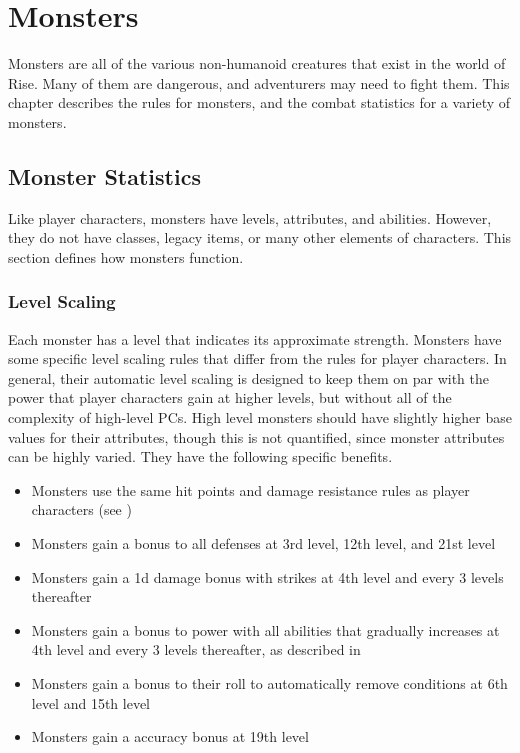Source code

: \chapter{Monsters}

Monsters are all of the various non-humanoid creatures that exist in the world of Rise.
Many of them are dangerous, and adventurers may need to fight them.
This chapter describes the rules for monsters, and the combat statistics for a variety of monsters.

\section{Monster Statistics}
    Like player characters, monsters have levels, attributes, and abilities.
    However, they do not have classes, legacy items, or many other elements of characters.
    This section defines how monsters function.

    \subsection{Level Scaling}
        Each monster has a level that indicates its approximate strength.
        Monsters have some specific level scaling rules that differ from the rules for player characters.
        In general, their automatic level scaling is designed to keep them on par with the power that player characters gain at higher levels, but without all of the complexity of high-level PCs.
        High level monsters should have slightly higher base values for their attributes, though this is not quantified, since monster attributes can be highly varied.
        They have the following specific benefits.
        \begin{itemize}
            \item Monsters use the same hit points and damage resistance rules as player characters (see )
            \item Monsters gain a  bonus to all defenses at 3rd level, 12th level, and 21st level
            \item Monsters gain a \plus1d damage bonus with strikes at 4th level and every 3 levels thereafter
            \item Monsters gain a  bonus to power with all abilities that gradually increases at 4th level and every 3 levels thereafter, as described in 
            \item Monsters gain a  bonus to their roll to automatically remove conditions at 6th level and 15th level
            \item Monsters gain a  accuracy bonus at 19th level
        \end{itemize}

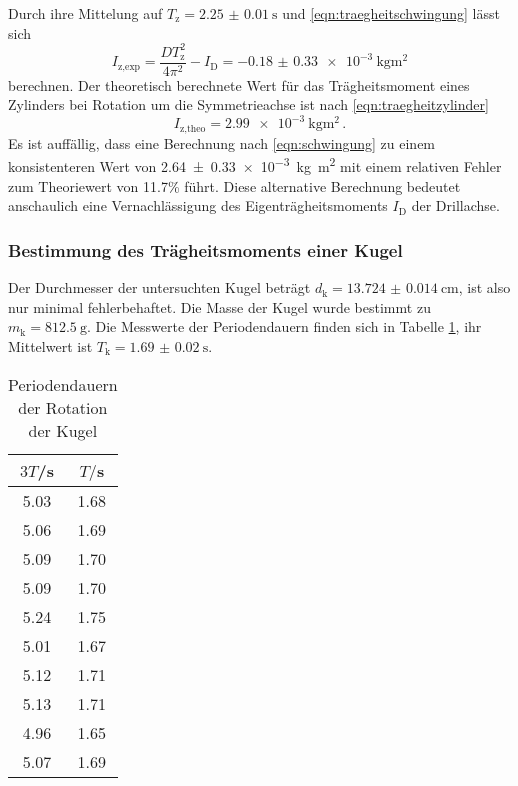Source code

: Durch ihre Mittelung auf $T_{\text{z}}=\SI{2.25(001)}{\second}$ und
\eqref{eqn:traegheitschwingung} lässt sich
\begin{equation}
  I_{\text{z,exp}} = \frac{DT_{\text{z}}^2}{4\pi^2}-I_{\text{D}} = \SI{-0.18(033)e-3}{\kilogram\meter\squared}
\end{equation}
berechnen. Der theoretisch berechnete Wert für das Trägheitsmoment eines Zylinders
bei Rotation um die Symmetrieachse ist nach \eqref{eqn:traegheitzylinder}
\begin{equation}
  I_{\text{z,theo}} = \SI{2.99e-3}{\kilogram\meter\squared}\,.
\end{equation}
Es ist auffällig, dass eine Berechnung nach \eqref{eqn:schwingung} zu einem
konsistenteren Wert von \SI{2.64(033)e-3}{\kilogram\meter\squared} mit einem
relativen Fehler zum Theoriewert von 11.7\% führt. Diese alternative Berechnung
bedeutet anschaulich eine Vernachlässigung des Eigenträgheitsmoments $I_{\text{D}}$
der Drillachse.

\subsubsection{Bestimmung des Trägheitsmoments einer Kugel}
Der Durchmesser der untersuchten Kugel beträgt $d_{\text{k}}=\SI{13.724(0014)}{\cm}$,
ist also nur minimal fehlerbehaftet. Die Masse der Kugel wurde bestimmt zu
$m_{\text{k}}=\SI{812.5}{\gram}$. Die Messwerte der Periodendauern finden sich
in Tabelle \ref{tab:kugel}, ihr Mittelwert ist $T_{\text{k}}=\SI{1.69(002)}{\second}$.

\begin{table}
\centering
\caption{Periodendauern der Rotation der Kugel}
\label{tab:kugel}
\begin{tabular}{c c}
\toprule
$3T$/s & $T/$s \\
\midrule
5.03 & 1.68 \\
5.06 & 1.69 \\
5.09 & 1.70 \\
5.09 & 1.70 \\
5.24 & 1.75 \\
5.01 & 1.67 \\
5.12 & 1.71 \\
5.13 & 1.71 \\
4.96 & 1.65 \\
5.07 & 1.69 \\
\bottomrule
\end{tabular}
\end{table}

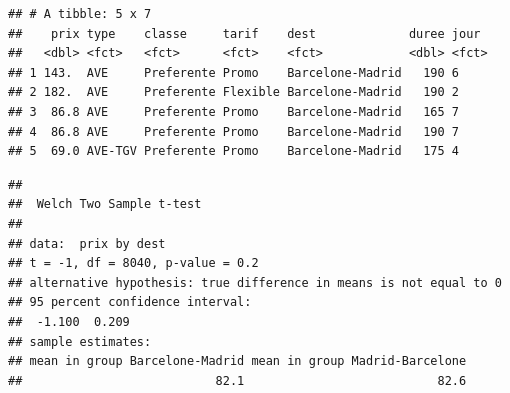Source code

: \documentclass[
  11pt,
  letterpaper,
]{article}
\newenvironment{Shaded}{\begin{snugshade}}{\end{snugshade}}
\newcommand{\CommentTok}[1]{\textcolor[rgb]{0.56,0.35,0.01}{\textit{#1}}}
\newcommand{\DataTypeTok}[1]{\textcolor[rgb]{0.13,0.29,0.53}{#1}}
\newcommand{\DecValTok}[1]{\textcolor[rgb]{0.00,0.00,0.81}{#1}}
\newcommand{\KeywordTok}[1]{\textcolor[rgb]{0.13,0.29,0.53}{\textbf{#1}}}
\newcommand{\NormalTok}[1]{#1}
\newcommand{\OperatorTok}[1]{\textcolor[rgb]{0.81,0.36,0.00}{\textbf{#1}}}
\newcommand{\StringTok}[1]{\textcolor[rgb]{0.31,0.60,0.02}{#1}}
\theoremstyle{definition}
\theoremstyle{definition}
\theoremstyle{definition}
\theoremstyle{remark}
\begin{document}
\begin{Shaded}
\end{Shaded}

\begin{verbatim}
## # A tibble: 5 x 7
##    prix type    classe     tarif    dest             duree jour 
##   <dbl> <fct>   <fct>      <fct>    <fct>            <dbl> <fct>
## 1 143.  AVE     Preferente Promo    Barcelone-Madrid   190 6    
## 2 182.  AVE     Preferente Flexible Barcelone-Madrid   190 2    
## 3  86.8 AVE     Preferente Promo    Barcelone-Madrid   165 7    
## 4  86.8 AVE     Preferente Promo    Barcelone-Madrid   190 7    
## 5  69.0 AVE-TGV Preferente Promo    Barcelone-Madrid   175 4
\end{verbatim}

\begin{Shaded}
\end{Shaded}

\begin{verbatim}
## 
##  Welch Two Sample t-test
## 
## data:  prix by dest
## t = -1, df = 8040, p-value = 0.2
## alternative hypothesis: true difference in means is not equal to 0
## 95 percent confidence interval:
##  -1.100  0.209
## sample estimates:
## mean in group Barcelone-Madrid mean in group Madrid-Barcelone 
##                           82.1                           82.6
\end{verbatim}
\end{document}

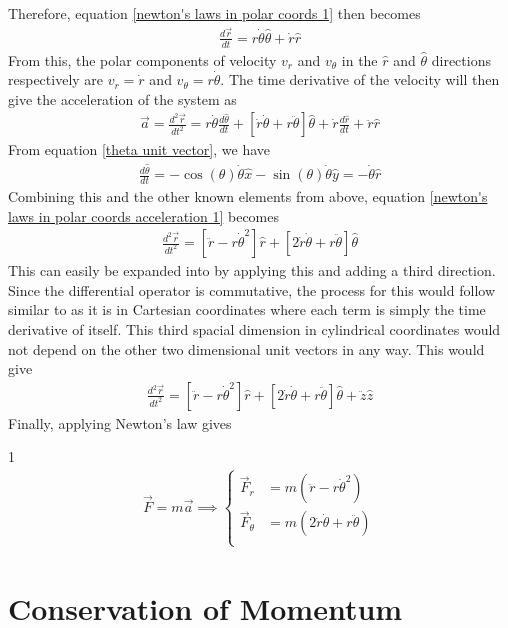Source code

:Therefore, equation \ref{newton's laws in polar coords 1} then becomes
\begin{align}
\frac{d \vec{r}}{dt} = r\dot{\theta} \hat{\theta} + \dot{r} \hat{r} \label{newton's laws in polar coords 2}
\end{align}
From this, the polar components of velocity $v_r$ and $v_\theta$ in the $\hat{r}$ and $\hat{\theta}$ directions respectively are $v_r = \dot{r}$ and $v_\theta = r\dot{\theta}$. The time derivative of the velocity will then give the acceleration of the system as
\begin{align}
\vec{a} = \frac{d^2 \vec{r}}{dt^2} = r\dot{\theta} \frac{d\hat{\theta}}{dt} + \left[\dot{r}\dot{\theta} + r\ddot{\theta}\right] \hat{\theta}      + \dot{r} \frac{d\hat{r}}{dt}  + \ddot{r} \hat{r} \label{newton's laws in polar coords acceleration 1}
\end{align}
From equation \ref{theta unit vector}, we have
\begin{align}
\frac{d\hat{\theta}}{dt} = -\cos(\theta)\dot{\theta}\hat{x} - \sin(\theta)\dot{\theta}\hat{y} = -\dot{\theta}\hat{r}
\end{align}
Combining this and the other known elements from above, equation \ref{newton's laws in polar coords acceleration 1} becomes
\begin{align}
\frac{d^2 \vec{r}}{dt^2} = \left[\ddot{r}-r\dot{\theta}^2\right]\hat{r} + \left[2\dot{r}\dot{\theta} + r\ddot{\theta}\right] \hat{\theta} \label{newton's laws in polar coords acceleration 2}
\end{align}
This can easily be expanded into  by applying this and adding a third direction. Since the differential operator is commutative, the process for this would follow similar to as it is in Cartesian coordinates where each term is simply the time derivative of itself. This third spacial dimension in cylindrical coordinates would not depend on the other two dimensional unit vectors in any way. This would give 
\begin{align}
\frac{d^2 \vec{r}}{dt^2} = \left[\ddot{r}-r\dot{\theta}^2\right]\hat{r} + \left[2\dot{r}\dot{\theta} + r\ddot{\theta}\right] \hat{\theta} + \ddot{z}\hat{z} \label{newton's laws in polar coords acceleration 3}
\end{align}
Finally, applying Newton's law gives 
\begin{defn}{1}
\begin{align}
\vec{F} = m\vec{a}  \implies \left\{
\begin{array}{ll}
      \vec{F}_r &= m(\ddot{r}-r\dot{\theta}^2) \\
      \vec{F}_\theta &= m(2\dot{r}\dot{\theta} + r\ddot{\theta}) \\
\end{array} \right. 
\end{align}
\end{defn}













\section{Conservation of Momentum}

_ _ _

TASK DETAILS ::
Check each line above for the string "applying" and return those that contain it.

SOLUTION FOR THIS TASK ::
This can easily be expanded into  by applying this and adding a third direction. Since the differential operator is commutative, the process for this would follow similar to as it is in Cartesian coordinates where each term is simply the time derivative of itself. This third spacial dimension in cylindrical coordinates would not depend on the other two dimensional unit vectors in any way. This would give 
Finally, applying Newton's law gives 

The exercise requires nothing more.